A matrix of rank $N$ always has $N$ non-zero complex eigen values. Real eigen values correspond to scaling. Complex eigen values correspond to rotations (plus scaling). Such matrices can be decomposed as:

&emsp; $A = U \Lambda U^{-1}$, where $U$ are the eigen vectors, and $\Lambda$ contains the eigen values $\Lambda_{ii} = \lambda_i$

Let's prove it! For each eigen vector $v_i$, we have $A v_i = \lambda_i v_i$. If we assemble these eigen vectors into a matrix, we get the formula:

&emsp; $A U = U \Lambda$ (each column of  Λ  multiplies the only eigen vector it matches) $\implies A = U \Lambda U^{-1}$

<br>

### Symmetric matrices

Symmetric matrices have real eigenvalues $\lambda_i$ and we can always find orthonormal eigenvectors $q_i$ that form a basis of their column space. If we assemble the vectors $q_i$ as column vectors of a matrix $Q$, we have the factorization:

&emsp; $S = Q \Lambda Q^T$, where $\Lambda$ contains the eigen values $\Lambda_{ii} = \lambda_i$

Let's prove it! For each eigen vectors $q_i$, we have $S q_i = \lambda_i q_i$. If we assemble these eigen vectors into a matrix, we get the formula (where $\Lambda$ is diagonal with $\Lambda_{ii} = \lambda_i$):

&emsp; $S Q = Q \Lambda$ (each column of $\Lambda$ multiplies the only eigen vector it matches)
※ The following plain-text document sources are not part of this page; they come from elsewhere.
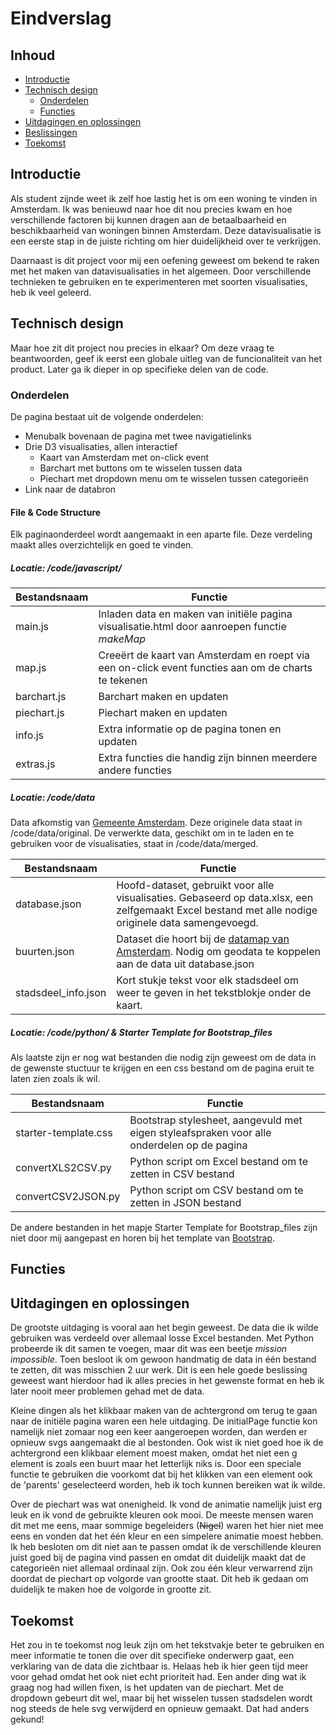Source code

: # Eindverslag

## Inhoud
- [Introductie](#introductie)
- [Technisch design](#technisch-design)
    - [Onderdelen](#onderdelen)
    - [Functies](#functies)
- [Uitdagingen en oplossingen](#uitdagingen-en-oplossingen)
- [Beslissingen](#Beslissingen)
- [Toekomst](#toekomst)

## Introductie
Als student zijnde weet ik zelf hoe lastig het is om een woning te vinden in Amsterdam. Ik was benieuwd naar hoe dit nou precies kwam en hoe verschillende factoren bij kunnen dragen aan de betaalbaarheid en beschikbaarheid van woningen binnen Amsterdam. Deze datavisualisatie is een eerste stap in de juiste richting om hier duidelijkheid over te verkrijgen.

Daarnaast is dit project voor mij een oefening geweest om bekend te raken met het maken van datavisualisaties in het algemeen. Door verschillende technieken te gebruiken en te experimenteren met soorten visualisaties, heb ik veel geleerd.

## Technisch design
Maar hoe zit dit project nou precies in elkaar? Om deze vraag te beantwoorden, geef ik eerst een globale uitleg van de funcionaliteit van het product. Later ga ik dieper in op specifieke delen van de code.

### Onderdelen
De pagina bestaat uit de volgende onderdelen:
- Menubalk bovenaan de pagina met twee navigatielinks
- Drie D3 visualisaties, allen interactief
  - Kaart van Amsterdam met on-click event
  - Barchart met buttons om te wisselen tussen data
  - Piechart met dropdown menu om te wisselen tussen categorieën
- Link naar de databron


#### File & Code Structure
Elk paginaonderdeel wordt aangemaakt in een aparte file. Deze verdeling maakt alles overzichtelijk en goed te vinden.

##### Locatie: /code/javascript/
|      Bestandsnaam       |                                                                     Functie                                                                     |
|---------------------|-------------------------------------------------------------------------------------------------------------------------------------------------|
| main.js    | Inladen data en maken van initiële pagina visualisatie.html door aanroepen functie _makeMap_                |
| map.js | Creeërt de kaart van Amsterdam en roept via een on-click event functies aan om de charts te tekenen                                                                                               |
| barchart.js | Barchart maken en updaten                                                                                             |
| piechart.js          | Piechart maken en updaten |
| info.js    | Extra informatie op de pagina tonen en updaten      |
| extras.js    | Extra functies die handig zijn binnen meerdere andere functies                                                   |

##### Locatie: /code/data
Data afkomstig van [Gemeente Amsterdam](https://data.amsterdam.nl/datasets/02qYaKxMyQZGWQ/). Deze originele data staat in /code/data/original. De verwerkte data, geschikt om in te laden en te gebruiken voor de visualisaties, staat in /code/data/merged.

|              Bestandsnaam               |                                                                              Functie                                                                              |
|-------------------------------------|-------------------------------------------------------------------------------------------------------------------------------------------------------------------|
| database.json                | Hoofd-dataset, gebruikt voor alle visualisaties. Gebaseerd op data.xlsx, een zelfgemaakt Excel bestand met alle nodige originele data samengevoegd.                                                             |
| buurten.json                 | Dataset die hoort bij de [datamap van Amsterdam](http://bl.ocks.org/JulesBlm/918e2987805c7189f568d95a4e8855b4). Nodig om geodata te koppelen aan de data uit database.json  |
| stadsdeel_info.json | Kort stukje tekst voor elk stadsdeel om weer te geven in het tekstblokje onder de kaart.                                                                                      |



##### Locatie: /code/python/ & Starter Template for Bootstrap_files
Als laatste zijn er nog wat bestanden die nodig zijn geweest om de data in de gewenste stuctuur te krijgen en een css bestand om de pagina eruit te laten zien zoals ik wil.

|          Bestandsnaam          |                                                                           Functie                                                                           |
|----------------------------|-------------------------------------------------------------------------------------------------------------------------------------------------------------|
| starter-template.css                   | Bootstrap stylesheet, aangevuld met eigen styleafspraken voor alle onderdelen op de pagina                                                                                          |
| convertXLS2CSV.py   | Python script om Excel bestand om te zetten in CSV bestand                                                                                           |
| convertCSV2JSON.py             | Python script om CSV bestand om te zetten in JSON bestand

De andere bestanden in het mapje Starter Template for Bootstrap_files zijn niet door mij aangepast en horen bij het template van [Bootstrap](https://getbootstrap.com/docs/4.3/examples/starter-template/).

## Functies

## Uitdagingen en oplossingen
De grootste uitdaging is vooral aan het begin geweest. De data die ik wilde gebruiken was verdeeld over allemaal losse Excel bestanden. Met Python probeerde ik dit samen te voegen, maar dit was een beetje _mission impossible_. Toen besloot ik om gewoon handmatig de data in één bestand te zetten, dit was misschien 2 uur werk. Dit is een hele goede beslissing geweest want hierdoor had ik alles precies in het gewenste format en heb ik later nooit meer problemen gehad met de data.

Kleine dingen als het klikbaar maken van de achtergrond om terug te gaan naar de initiële pagina waren een hele uitdaging. De initialPage functie kon namelijk niet zomaar nog een keer aangeroepen worden, dan werden er opnieuw svgs aangemaakt die al bestonden. Ook wist ik niet goed hoe ik de achtergrond een klikbaar element moest maken, omdat het niet een g element is zoals een buurt maar het letterlijk niks is. Door een speciale functie te gebruiken die voorkomt dat bij het klikken van een element ook de 'parents' geselecteerd worden, heb ik toch kunnen bereiken wat ik wilde.

Over de piechart was wat onenigheid. Ik vond de animatie namelijk juist erg leuk en ik vond de gebruikte kleuren ook mooi. De meeste mensen waren dit met me eens, maar sommige begeleiders (~~Nigel~~) waren het hier niet mee eens en vonden dat het één kleur en een simpelere animatie moest hebben. Ik heb besloten om dit niet aan te passen omdat ik de verschillende kleuren juist goed bij de pagina vind passen en omdat dit duidelijk maakt dat de categorieën niet allemaal ordinaal zijn. Ook zou één kleur verwarrend zijn doordat de piechart op volgorde van grootte staat. Dit heb ik gedaan om duidelijk te maken hoe de volgorde in grootte zit.

## Toekomst
Het zou in te toekomst nog leuk zijn om het tekstvakje beter te gebruiken en meer informatie te tonen die over dit specifieke onderwerp gaat, een verklaring van de data die zichtbaar is. Helaas heb ik hier geen tijd meer voor gehad omdat het ook niet echt prioriteit had. Een ander ding wat ik graag nog had willen fixen, is het updaten van de piechart. Met de dropdown gebeurt dit wel, maar bij het wisselen tussen stadsdelen wordt nog steeds de hele svg verwijderd en opnieuw gemaakt. Dat had anders gekund!
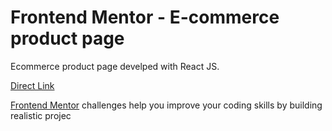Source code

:# Frontend Mentor - E-commerce product page

Ecommerce product page develped with React JS.

[Direct Link](https://gery-guedegbe.github.io/Frontent-Mentor-E-commerce-product-page)

[Frontend Mentor](https://www.frontendmentor.io) challenges help you improve your coding skills by building realistic projec
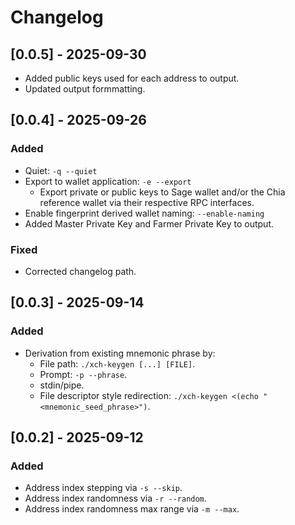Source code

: # Changelog

## [0.0.5] - 2025-09-30

- Added public keys used for each address to output.
- Updated output formmatting.

## [0.0.4] - 2025-09-26

### Added

- Quiet: `-q --quiet`
- Export to wallet application: `-e --export`
  - Export private or public keys to Sage wallet and/or the Chia reference wallet via their respective RPC interfaces.
- Enable fingerprint derived wallet naming: `--enable-naming`
- Added Master Private Key and Farmer Private Key to output.

### Fixed

- Corrected changelog path.

## [0.0.3] - 2025-09-14

### Added

- Derivation from existing mnemonic phrase by:
  - File path: `./xch-keygen [...] [FILE]`.
  - Prompt: `-p --phrase`.
  - stdin/pipe.
  - File descriptor style redirection: `./xch-keygen <(echo "<mnemonic_seed_phrase>")`.

## [0.0.2] - 2025-09-12

### Added

- Address index stepping via `-s --skip`.
- Address index randomness via `-r --random`.
- Address index randomness max range via `-m --max`.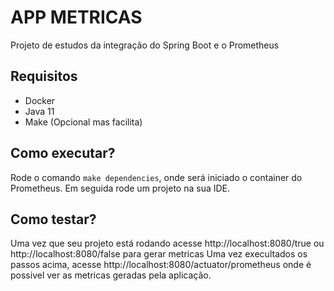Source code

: # APP METRICAS
Projeto de estudos da integração do Spring Boot e o Prometheus

## Requisitos

* Docker
* Java 11
* Make (Opcional mas facilita)


## Como executar?

Rode o comando `make dependencies`, onde será iniciado o container do Prometheus.
Em seguida rode um projeto na sua IDE.

## Como testar?

Uma vez que seu projeto está rodando acesse http://localhost:8080/true ou http://localhost:8080/false para gerar metricas
Uma vez execultados os passos acima, acesse http://localhost:8080/actuator/prometheus
onde é possivel ver as metricas geradas pela aplicação.

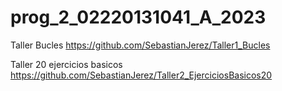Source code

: # prog_2_02220131041_A_2023

Taller Bucles
https://github.com/SebastianJerez/Taller1_Bucles

Taller 20 ejercicios basicos
https://github.com/SebastianJerez/Taller2_EjerciciosBasicos20

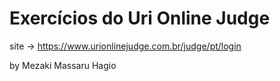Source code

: # Exercícios do Uri Online Judge

site → <https://www.urionlinejudge.com.br/judge/pt/login>

by Mezaki Massaru Hagio
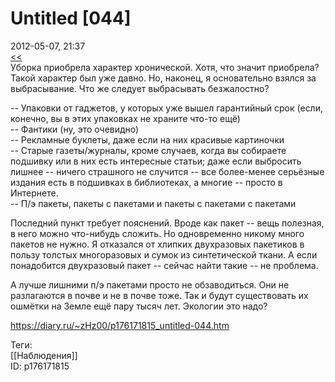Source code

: Untitled [044]
===============

   
 2012-05-07, 21:37   
   [<<](О%20мусоре)    
 Уборка приобрела характер хронической. Хотя, что значит приобрела? Такой характер был уже давно. Но, наконец, я основательно взялся за выбрасывание. Что же следует выбрасывать безжалостно?   
   
 -- Упаковки от гаджетов, у которых уже вышел гарантийный срок (если, конечно, вы в этих упаковках не храните что-то ещё)   
 -- Фантики (ну, это очевидно)   
 -- Рекламные буклеты, даже если на них красивые картиночки   
 -- Старые газеты/журналы, кроме случаев, когда вы собираете подшивку или в них есть интересные статьи; даже если выбросить лишнее -- ничего страшного не случится -- все более-менее серьёзные издания есть в подшивках в библиотеках, а многие -- просто в Интернете.   
 -- П/э пакеты, пакеты с пакетами и пакеты с пакетами с пакетами   
   
 Последний пункт требует пояснений. Вроде как пакет -- вещь полезная, в него можно что-нибудь сложить. Но одновременно никому много пакетов не нужно. Я отказался от хлипких двухразовых пакетиков в пользу толстых многоразовых и сумок из синтетической ткани. А если понадобится двухразовый пакет -- сейчас найти такие -- не проблема.   
   
 А лучше лишними п/э пакетами просто не обзаводиться. Они не разлагаются в почве и не в почве тоже. Так и будут существовать их ошмётки на Земле ещё пару тысяч лет. Экологии это надо?   
    
 <https://diary.ru/~zHz00/p176171815_untitled-044.htm>   
   
 Теги:   
 [[Наблюдения]]   
 ID: p176171815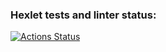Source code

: ### Hexlet tests and linter status:
[![Actions Status](https://github.com/Asya-Kamaeva/frontend-project-lvl3/workflows/hexlet-check/badge.svg)](https://github.com/Asya-Kamaeva/frontend-project-lvl3/actions)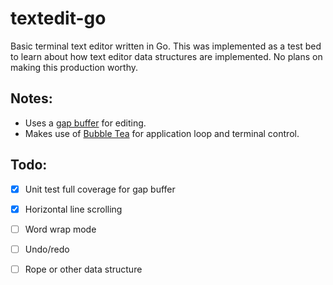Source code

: # textedit-go
Basic terminal text editor written in Go. This was implemented as a test bed
to learn about how text editor data structures are implemented. No plans on 
making this production worthy.

## Notes:
* Uses a [gap buffer](https://en.wikipedia.org/wiki/Gap_buffer) for editing.
* Makes use of [Bubble Tea](https://github.com/charmbracelet/bubbletea) for application loop and terminal control.

## Todo:
- [x] Unit test full coverage for gap buffer
- [x] Horizontal line scrolling
- [ ] Word wrap mode
- [ ] Undo/redo
- [ ] Rope or other data structure

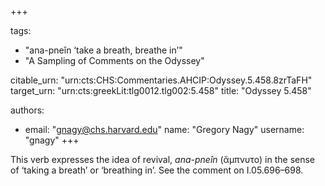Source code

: +++

tags:
- "ana-pneîn ‘take a breath, breathe in’"
- "A Sampling of Comments on the Odyssey"

citable_urn: "urn:cts:CHS:Commentaries.AHCIP:Odyssey.5.458.8zrTaFH"
target_urn: "urn:cts:greekLit:tlg0012.tlg002:5.458"
title: "Odyssey 5.458"

authors:
- email: "gnagy@chs.harvard.edu"
  name: "Gregory Nagy"
  username: "gnagy"
+++

<p>This verb expresses the idea of revival, <em>ana-pneîn</em> (ἄμπνυτο) in the sense of ‘taking a breath’ or ‘breathing in’. See the comment on I.05.696–698.  </p>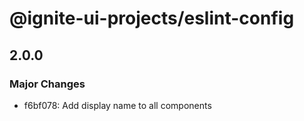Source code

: # @ignite-ui-projects/eslint-config

## 2.0.0

### Major Changes

- f6bf078: Add display name to all components
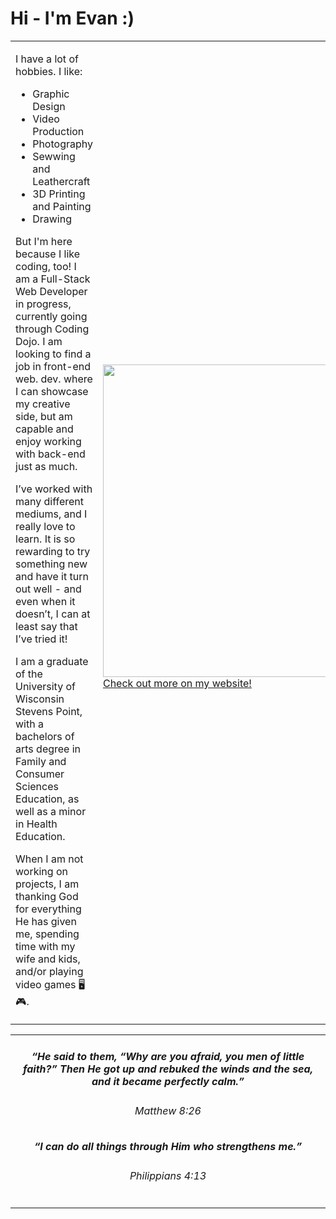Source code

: <!--

-->

# Hi - I'm Evan :)

<table>
    <td style="width:50%">
        <body>
            <p> I have a lot of hobbies. I like:</p>
                <ul>
                    <li>Graphic Design</li>
                    <li>Video Production</li>
                    <li>Photography</li>
                    <li>Sewwing and Leathercraft</li>
                    <li>3D Printing and Painting</li>
                    <li>Drawing</li>
                </ul>
<p>But I'm here because I like coding, too! I am a Full-Stack Web Developer in progress, currently going through Coding Dojo. I am looking to find a job in front-end web. dev. where I can showcase my creative side, but am capable and enjoy working with back-end just as much.</p>
           
<p>I’ve worked with many different mediums, and I really love to learn. It is so rewarding to try something new and have it turn out well -  and even when it doesn’t, I can at least say that I’ve tried it!</p>

<p>I am a graduate of the University of Wisconsin Stevens Point, with a bachelors of arts degree in Family and Consumer Sciences Education, as well as a minor in Health Education. </p>

<p>When I am not working on projects, I am thanking God for everything He has given me, spending time with my wife and kids, and/or playing video games 🖥️🎮.</p>
<td style="width:50%">
            <img src=./Assets/gallery.gif style="width:500px">
        <div>
            <a href="https://www.evanwiorek.com">Check out more on my website!</a>
            <p> <a href="https://www.figma.com/community/plugin/733025261168520714/Figmotion"></a><p>
        </div>
    </td>
</body>
</table> 
<table>
    <td style="width:50%">
  <h5 align="center"><i>“He said to them, “Why are you afraid, you men of little faith?” Then He got up and rebuked the winds and the sea, and it became perfectly calm.” </i> </h5>
        <h6 align="center">Matthew 8:26</h6>
        <p></p>
        <h5 align="center"><i>“I can do all things through Him who strengthens me.”</i></h5>

  <h6 align="center">Philippians 4:13</h6>
    </td>
    </table>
&emsp; $S = Q \Lambda Q^T$ (since $Q Q^T = I$)

<br>

### Singular Value Decomposition

For any matrix, of any shape, we can always decompose the matrix as: $A = U \Sigma V^T$, where:

* $V$ is orthogonal and contains the eigen values of $A^T A$, with eigen values $\lambda_i$
* $U$ is orthogonal and contains the eigen values of $A A^T$
* $\Sigma$ is diagonal and contains the singular values $\Sigma_{ii} = \sigma_i$ such that $\sigma_i^2 = \lambda_i$

Let's prove it! We know that $A^T A$ is symmetric, and so we can always decompose it as:

&emsp; $A^T A = V \Lambda V^T$

If we take the vectors $v_i$ of $V$ and multiply these vectors to $A$, we get something of that form:

&emsp; $A v_i = \sigma_i u_i$, where $||u_i|| = 1$

Now we can prove that the vectors $u_i$ are orthonormal:

&emsp; $(A v_j)^T A v_i = v_j^T A^T A v_i = \lambda_i v_j^T v_i = \lambda_i \delta_{ij}$ (because $v_i$ is an eigen vector of $A^T A$)

&emsp; $(A v_j)^T A v_i = \sigma_j \sigma_i u_j^T u_j \implies u_j^T u_i = \delta_{ij}$ and $\lambda_i = \sigma_i^2$

And so, by bulking the products for all the eigen vectors, we get:

&emsp; $A V = U \Sigma \implies A = U \Sigma V^T$ (because $V$ is orthnormal)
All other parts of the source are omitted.